"While all the players talk about poverty reduction and food security, the reality is that the path that will have the most positive effect for African farmers and populations long term is food sovereignty. That means ownership and control of land and non-reliance on imported seeds and foods, as well as being able to adjust crops to need. It might be tempting to apply the machine logic of industrialisation to agriculture and scale it up, on the basis that more food grown equals more people fed. But in reality the problem of hunger is not one to do with volume of food produced worldwide – rather it’s to do with existing unjust systems of food production and distribution. These are the very systems that the New Alliance is desperate to bring to Africa.
Other players are the Alliance for Green Revolution in Africa, set up by the Rockefeller Foundation, and the Gates Foundation; the New Vision for Agriculture, launched by the World Economic Forum and led by 33 multinationals from Monsanto to Walmart; and Grow Africa, a collaboration between the World Economic Forum and the African Union.

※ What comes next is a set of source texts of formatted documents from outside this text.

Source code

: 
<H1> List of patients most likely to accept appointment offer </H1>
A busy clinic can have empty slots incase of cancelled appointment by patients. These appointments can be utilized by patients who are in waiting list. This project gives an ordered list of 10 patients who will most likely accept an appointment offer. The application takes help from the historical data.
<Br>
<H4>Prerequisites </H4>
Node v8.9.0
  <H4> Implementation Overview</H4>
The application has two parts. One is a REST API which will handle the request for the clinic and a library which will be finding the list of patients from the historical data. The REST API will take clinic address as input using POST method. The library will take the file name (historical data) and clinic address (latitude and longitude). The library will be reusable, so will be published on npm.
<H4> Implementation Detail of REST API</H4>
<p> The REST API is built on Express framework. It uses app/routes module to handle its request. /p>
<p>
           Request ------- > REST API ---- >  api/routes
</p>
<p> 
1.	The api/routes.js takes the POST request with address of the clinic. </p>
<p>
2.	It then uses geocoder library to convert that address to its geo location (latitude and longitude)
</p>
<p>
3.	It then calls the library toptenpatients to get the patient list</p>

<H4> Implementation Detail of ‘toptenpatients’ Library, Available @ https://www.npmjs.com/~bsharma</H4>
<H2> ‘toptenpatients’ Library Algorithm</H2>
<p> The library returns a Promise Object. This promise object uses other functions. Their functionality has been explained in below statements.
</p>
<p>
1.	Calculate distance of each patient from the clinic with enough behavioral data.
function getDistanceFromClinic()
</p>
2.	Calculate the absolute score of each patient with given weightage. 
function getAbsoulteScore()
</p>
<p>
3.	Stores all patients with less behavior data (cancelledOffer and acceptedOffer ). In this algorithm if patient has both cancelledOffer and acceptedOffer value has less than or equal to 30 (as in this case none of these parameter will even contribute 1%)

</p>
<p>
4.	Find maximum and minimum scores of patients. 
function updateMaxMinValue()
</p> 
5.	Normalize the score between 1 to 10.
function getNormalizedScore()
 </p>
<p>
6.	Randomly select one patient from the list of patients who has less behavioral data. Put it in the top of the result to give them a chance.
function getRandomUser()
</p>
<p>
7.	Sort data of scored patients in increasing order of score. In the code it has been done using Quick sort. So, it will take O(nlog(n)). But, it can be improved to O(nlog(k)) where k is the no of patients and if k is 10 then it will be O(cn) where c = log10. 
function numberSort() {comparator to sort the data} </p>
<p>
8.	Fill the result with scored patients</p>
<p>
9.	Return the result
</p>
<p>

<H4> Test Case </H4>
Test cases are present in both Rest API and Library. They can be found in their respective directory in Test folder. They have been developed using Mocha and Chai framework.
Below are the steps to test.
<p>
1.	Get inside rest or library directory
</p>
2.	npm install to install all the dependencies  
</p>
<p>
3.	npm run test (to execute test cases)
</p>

Of course, the New Alliance does have its defenders. Namely, international pop gimp Bono’s ONE Foundation, which hit the headlines a few years ago for giving a whopping 1% of its funds to actual charity…
In its 2013 report Growing Africa: Unlocking the potential of agribusiness the World Bank said: “Africa represents the ‘last frontier’ in global food and agricultural markets.” Once Africa’s greatest commodity to line the pockets of its pillagers was its human capital. Now they’re coming for the land, and the sustenance it offers."